Well known for its wildlife, scenic views and boats, The Broads are also home to some of the best multi-species fishing the UK has to offer. From smaller species such as Roach, Rudd and Dace, to larger species such as Bream, Tench and even the rumoured Carp – there is something here for everyone. Though it is arguably best known for its prolific Pike fishing, I’ve had my heart well and truly captured by the humble Broadland Perch.
Perch fishing on The Broads can be truly magical. With fish present to 5lb 12oz (recorded back in 2016), there are fish of a lifetime to be had if you’re willing to put in the time and effort to track them down. It is this pursuit that has kept my predator ‘fire’ burning, so to speak, for the last few years, and with such a vast amount of water to go at, I doubt that pursuit will ever end in my lifetime. But where to start?

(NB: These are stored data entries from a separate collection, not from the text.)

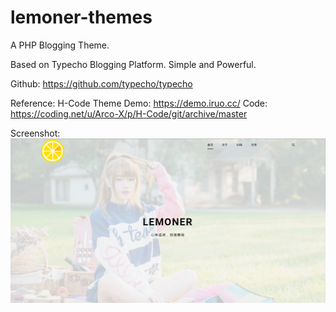 # lemoner-themes
A PHP Blogging Theme.

Based on Typecho Blogging Platform. Simple and Powerful.

Github: https://github.com/typecho/typecho

Reference: 
    H-Code Theme 
    Demo: https://demo.iruo.cc/
    Code: https://coding.net/u/Arco-X/p/H-Code/git/archive/master

Screenshot:
![image](https://raw.githubusercontent.com/lemoner20/lemoner-themes/master/usr/themes/lemoner/screenshot.png)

Choosing where to fish on The Broads can be a daunting subject for those new to the area.
Having the use of a boat, whether that’s a hire boat, a fishing boat or even a kayak, is undoubtedly an edge when it comes to fishing The Broads. With so much of it simply inaccessible from the bank, the use of a boat is the ideal way to access spots on the Rivers and Broads that others may not be able to. With so many features littered around the system, I’ve found better success in keeping mobile on the boat and stopping to fish regularly as you move along, covering as much water as possible.
There are features everywhere! pick wisely based on the conditions and keep mobile to locate the fish.

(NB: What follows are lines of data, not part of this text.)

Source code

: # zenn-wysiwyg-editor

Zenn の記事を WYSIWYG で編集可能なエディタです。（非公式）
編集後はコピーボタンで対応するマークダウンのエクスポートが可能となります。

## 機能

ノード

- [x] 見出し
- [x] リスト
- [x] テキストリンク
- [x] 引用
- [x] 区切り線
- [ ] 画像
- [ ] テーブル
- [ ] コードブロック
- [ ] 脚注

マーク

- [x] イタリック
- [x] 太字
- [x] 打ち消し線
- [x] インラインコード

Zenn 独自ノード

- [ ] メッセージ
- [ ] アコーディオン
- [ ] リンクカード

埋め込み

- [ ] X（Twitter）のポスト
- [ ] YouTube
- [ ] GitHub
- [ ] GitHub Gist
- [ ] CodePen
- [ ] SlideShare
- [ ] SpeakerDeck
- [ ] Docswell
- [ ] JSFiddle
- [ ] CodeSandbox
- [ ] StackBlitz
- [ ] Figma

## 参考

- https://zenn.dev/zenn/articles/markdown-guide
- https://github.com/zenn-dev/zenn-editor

However, with that being said, having access to a boat isn’t the be-all and end-all. In fact, most of my success has come from free, public-access stretches of bank. Google Maps and social media forums are your best friends when it comes to finding such spots, and from there it’s a case of locating the fish throughout the year. Generally speaking, the fish will follow the baitfish throughout the system and if you can find the silvers, 9 times out of 10 that’s a large proportion of the battle done.
Over the years, I’ve picked up on patterns of catching fish at certain locations at different times of the year, or in certain conditions. Taking note of these will put you in a better position to catch consistently, or, alternatively, a keen eye on social media will also help you piece together the puzzle bit by bit.
A lovely 3lb'er caught on the glorious 16th, having noticed a pattern over the last few years.
When it comes to tactics, there are many paths you can go down in order to put fish on the bank. I’d always suggest starting with what you feel most confident in and paying more attention to locating the fish than what you have on the end of your rod. However, there are certain methods that consistently produce fish that I feel are worth touching on.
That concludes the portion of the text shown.